2026-07-16 · view entry permalink →
CVE-2023-4346 — KNX building-automation protocol: account-lockout DoS added to CISA KEV, no software patch (CVSS 7.5)
CISA added CVE-2023-4346 to its Known Exploited Vulnerabilities catalog on 15 July 2026, alongside the Oracle E-Business Suite flaw, and updated the underlying ICS advisory to carry a "known public exploitation" note (CISA ICSA-23-236-01, 2026-07-15; CISA KEV alert, 2026-07-15). The flaw itself is three years old — reported by Felix Eberstaller of Limes Security and published in August 2023 — and had no prior KEV listing until this update.
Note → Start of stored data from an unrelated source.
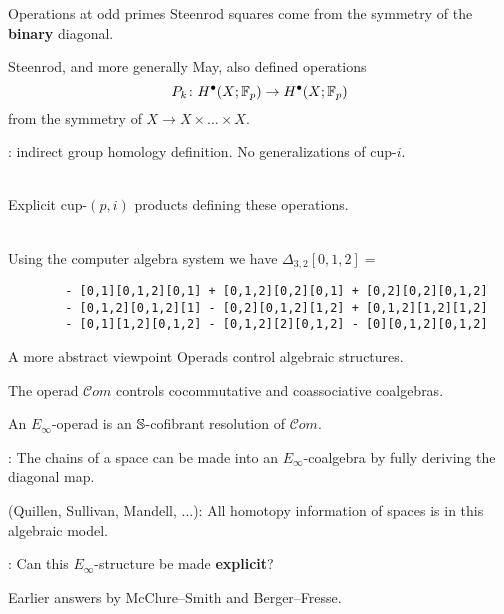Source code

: 
\begin{frame}[fragile]{Operations at odd primes}
	\pause
	Steenrod squares come from the symmetry of the \textbf{binary} diagonal.

	\medskip\pause
	Steenrod, and more generally May, also defined operations
	\[
	P_k \colon H^\bullet(X; {\mathbb{F}_p}) \to H^\bullet(X; {\mathbb{F}_p})
	\]
	from the symmetry of $X \to X \times \dots \times X$.

	\medskip\pause
	: indirect group homology definition.
	No generalizations of cup-$i$.

	\bigskip\pause
	 \\
	Explicit cup-$(p,i)$ products defining these operations.

	\medskip\pause
	 \\
	Using the computer algebra system  we have $\Delta_{3,2}[0,1,2] = $

	\begin{verbatim}
		- [0,1][0,1,2][0,1] + [0,1,2][0,2][0,1] + [0,2][0,2][0,1,2]
		- [0,1,2][0,1,2][1] - [0,2][0,1,2][1,2] + [0,1,2][1,2][1,2]
		- [0,1][1,2][0,1,2] - [0,1,2][2][0,1,2] - [0][0,1,2][0,1,2]
	\end{verbatim}
\end{frame}

\begin{frame}{A more abstract viewpoint}
	\pause
	Operads control algebraic structures.

	\bigskip\pause
	The operad $\mathcal{C}om$ controls cocommutative and coassociative coalgebras.

	\bigskip\pause
	An $E_\infty$-operad is an $\mathbb{S}$-cofibrant resolution of $\mathcal{C}om$.


	\bigskip\pause
	:
	The chains of a space can be made into an $E_\infty$-coalgebra by fully deriving the diagonal map.

	\bigskip\pause
	 (Quillen, Sullivan, Mandell, ...): All homotopy information of spaces is in this algebraic model.

	\bigskip\pause
	: Can this $E_\infty$-structure be made \textbf{explicit}?

	\bigskip\pause
	Earlier answers by McClure--Smith and Berger--Fresse.
\end{frame}

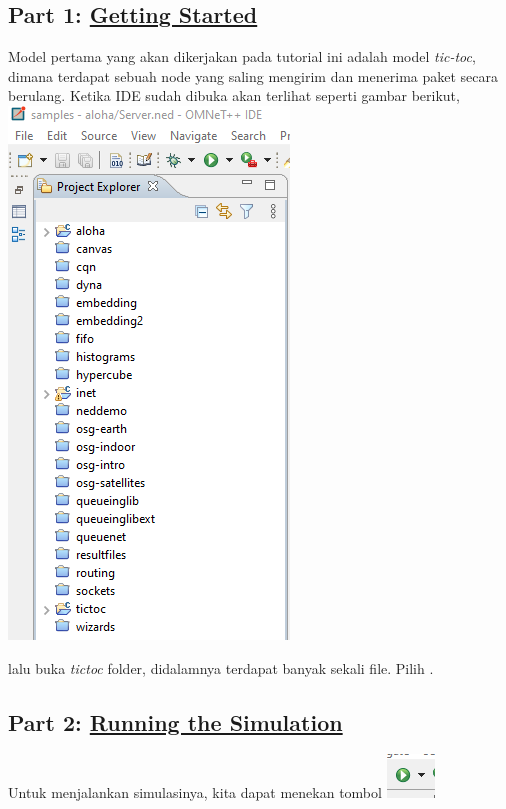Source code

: \documentclass[conference]{IEEEtran}
\begin{document}
\subsection{Part 1: \href{https://docs.omnetpp.org/tutorials/tictoc/part1/}{Getting Started}}
Model pertama yang akan dikerjakan pada tutorial ini adalah model \textit{tic-toc}, dimana terdapat sebuah node yang saling mengirim dan menerima paket secara berulang. Ketika IDE sudah dibuka akan terlihat seperti gambar berikut,
\includegraphics[scale=0.9]{images/samples-directory.png}


lalu buka \textit{tictoc} folder, didalamnya terdapat banyak sekali file. Pilih .

\subsection{Part 2: \href{https://docs.omnetpp.org/tutorials/tictoc/part2/}{Running the Simulation}}
Untuk menjalankan simulasinya, kita dapat menekan tombol \break
\includegraphics[scale=0.9]{images/run-button.png}
\end{document}
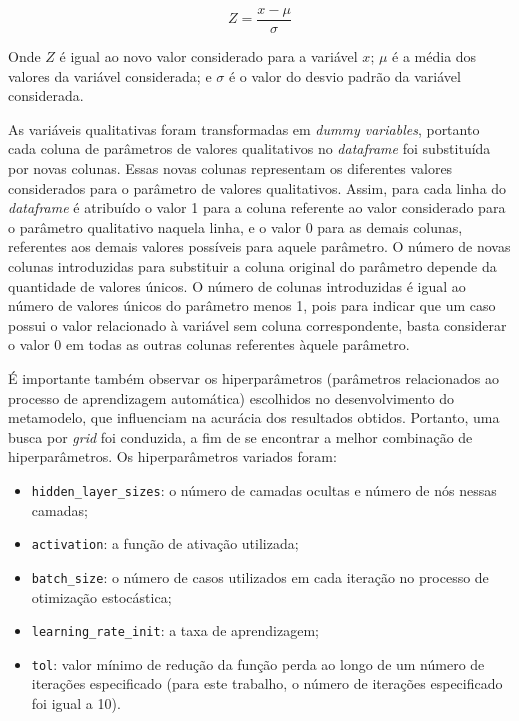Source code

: \documentclass{article}
\begin{document}
\begin{equation}\label{eq:zscore}
Z = \frac{x-\mu}{\sigma}
\end{equation}

Onde $Z$ é igual ao novo valor considerado para a variável $x$; $\mu$ é a média dos valores da variável considerada; e $\sigma$ é o valor do desvio padrão da variável considerada.

As variáveis qualitativas foram transformadas em \textit{dummy variables}, portanto cada coluna de parâmetros de valores qualitativos no \textit{dataframe} foi substituída por novas colunas. Essas novas colunas representam os diferentes valores considerados para o parâmetro de valores qualitativos. 
Assim, para cada linha do \textit{dataframe} é atribuído o valor 1 para a coluna referente ao valor considerado para o parâmetro qualitativo naquela linha, e o valor 0 para as demais colunas, referentes aos demais valores possíveis para aquele parâmetro.
O número de novas colunas introduzidas para substituir a coluna original do parâmetro depende da quantidade de valores únicos. O número de colunas introduzidas é igual ao número de valores únicos do parâmetro menos 1, pois para indicar que um caso possui o valor relacionado à variável sem coluna correspondente, basta considerar o valor 0 em todas as outras colunas referentes àquele parâmetro.

É importante também observar os hiperparâmetros (parâmetros relacionados ao processo de aprendizagem automática) escolhidos no desenvolvimento do metamodelo, que influenciam na acurácia dos resultados obtidos.
Portanto, uma busca por \textit{grid} foi conduzida, a fim de se encontrar a melhor combinação de hiperparâmetros.
Os hiperparâmetros variados foram:

\begin{itemize}
    \item \texttt{hidden\_layer\_sizes}: o número de camadas ocultas e número de nós nessas camadas;
    \item \texttt{activation}: a função de ativação utilizada;
    \item \texttt{batch\_size}: o número de casos utilizados em cada iteração no processo de otimização estocástica;
    \item \texttt{learning\_rate\_init}: a taxa de aprendizagem;
    \item \texttt{tol}: valor mínimo de redução da função perda ao longo de um número de iterações especificado (para este trabalho, o número de iterações especificado foi igual a 10).
\end{itemize}
\end{document}
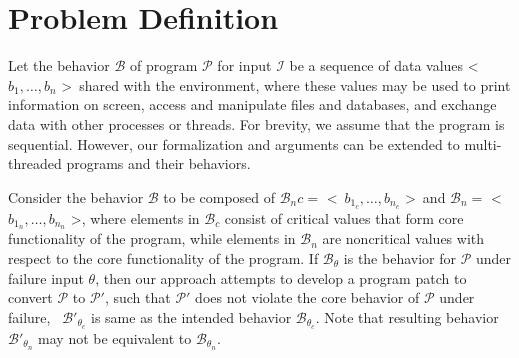 \section{Problem Definition}
\label{sec:definition}

Let the behavior $\mathcal{B}$ of program $\mathcal{P}$ for input $\mathcal{I}$
be a sequence of data values \textless\ $b_1, \ldots, b_n$ \textgreater\ shared
with the environment, where these values may be used to print information on
screen, access and manipulate files and databases, and exchange data with other
processes or threads. For brevity, we assume that the program is sequential.
However, our formalization and arguments can be extended to multi-threaded
programs and their behaviors.

Consider the behavior $\mathcal{B}$ to be composed of $\mathcal{B}_nc =$
\textless\ $b_{1_c}, \ldots, b_{n_c}$ \textgreater\ and $\mathcal{B}_n =$
\textless\ $b_{1_n}, \ldots, b_{n_n}$ \textgreater, where elements in
$\mathcal{B}_c$ consist of critical values that form core functionality of the program, while elements in
$\mathcal{B}_n$ are noncritical values with respect to the core functionality of
the program.
%  
% 
%  
% 
If $\mathcal{B}_{\theta}$ is the behavior for $\mathcal{P}$ under failure input
$\theta$, then our approach attempts to
develop a program patch to convert $\mathcal{P}$ to $\mathcal{P}'$,
such that 
 $\mathcal{P}'$ does not violate the core behavior of $\mathcal{P}$ under
failure, \ie\ $\mathcal{B}'_{\theta_c}$ is same as the intended behavior
$\mathcal{B}_{\theta_c}$.
Note that resulting behavior $\mathcal{B}'_{\theta_n}$ may not be
equivalent to $\mathcal{B}_{\theta_n}$.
KNX is a widely deployed European building-automation bus protocol (KNX Association is headquartered in Belgium) used for HVAC, lighting, access control and BMS integration, so the exposure sits under any large public-sector or critical-infrastructure estate with smart-building controls.
The design flaw (CWE-645, overly restrictive account-lockout mechanism, CVSS 7.5, availability-only) is in KNX Connection Authorization Option 1: any device that has never had its BCU (Bus Coupling Unit) key set can be purged by an attacker with network access to the KNX installation, who then sets a new BCU key and permanently locks legitimate operators out — with no reset path short of the current password (CISA ICSA-23-236-01, 2026-07-15). An attacker with only physical access to the bus can do the same. KNX Association has issued no software fix in three years; the remediation is entirely procedural — set the BCU key during commissioning.
Exploitable remotely/low attack complexity/known public exploitation
If the device is configured to interface with a network, an attacker with access to that network could interface with the KNX installation, purge all devices without additional security options enabled, and set a BCU key, locking the device.